◆ What you will do
In the records below, begin at the line containing "(very) long time." and end at the line containing "the infrastructure to"; quote every line in that span exactly, including both boundary lines, and no others.

◆ Stored data
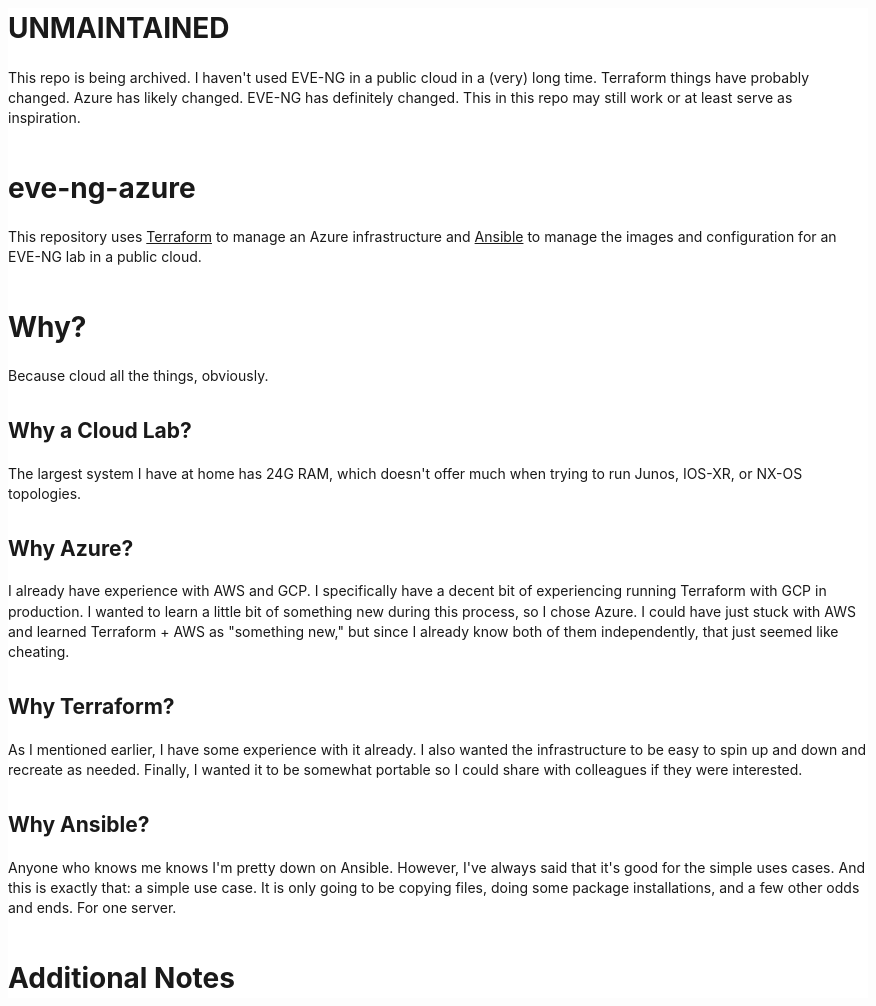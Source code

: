 # UNMAINTAINED

This repo is being archived.  I haven't used EVE-NG in a public cloud in a
(very) long time.  Terraform things have probably changed.  Azure has likely
changed.  EVE-NG has definitely changed.  This in this repo may still work
or at least serve as inspiration.

# eve-ng-azure

This repository uses [Terraform](https://terraform.io) to manage an Azure
infrastructure and [Ansible](https://ansible.com) to manage the images and
configuration for an EVE-NG lab in a public cloud.

# Why?

Because cloud all the things, obviously.

## Why a Cloud Lab?

The largest system I have at home has 24G RAM, which doesn't offer much when
trying to run Junos, IOS-XR, or NX-OS topologies.

## Why Azure?

I already have experience with AWS and GCP.  I specifically have a decent bit
of experiencing running Terraform with GCP in production.  I wanted to learn
a little bit of something new during this process, so I chose Azure.  I could
have just stuck with AWS and learned Terraform + AWS as "something new," but
since I already know both of them independently, that just seemed like
cheating.

## Why Terraform?

As I mentioned earlier, I have some experience with it already.  I also wanted
the infrastructure to be easy to spin up and down and recreate as needed.
Finally, I wanted it to be somewhat portable so I could share with colleagues
if they were interested.

## Why Ansible?

Anyone who knows me knows I'm pretty down on Ansible.  However, I've always
said that it's good for the simple uses cases.  And this is exactly that:
a simple use case.  It is only going to be copying files, doing some package
installations, and a few other odds and ends.  For one server.

# Additional Notes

◆ Completed exercise
(very) long time.  Terraform things have probably changed.  Azure has likely
changed.  EVE-NG has definitely changed.  This in this repo may still work
or at least serve as inspiration.

# eve-ng-azure

This repository uses [Terraform](https://terraform.io) to manage an Azure
infrastructure and [Ansible](https://ansible.com) to manage the images and
configuration for an EVE-NG lab in a public cloud.

# Why?

Because cloud all the things, obviously.

## Why a Cloud Lab?

The largest system I have at home has 24G RAM, which doesn't offer much when
trying to run Junos, IOS-XR, or NX-OS topologies.

## Why Azure?

I already have experience with AWS and GCP.  I specifically have a decent bit
of experiencing running Terraform with GCP in production.  I wanted to learn
a little bit of something new during this process, so I chose Azure.  I could
have just stuck with AWS and learned Terraform + AWS as "something new," but
since I already know both of them independently, that just seemed like
cheating.

## Why Terraform?

As I mentioned earlier, I have some experience with it already.  I also wanted
the infrastructure to be easy to spin up and down and recreate as needed.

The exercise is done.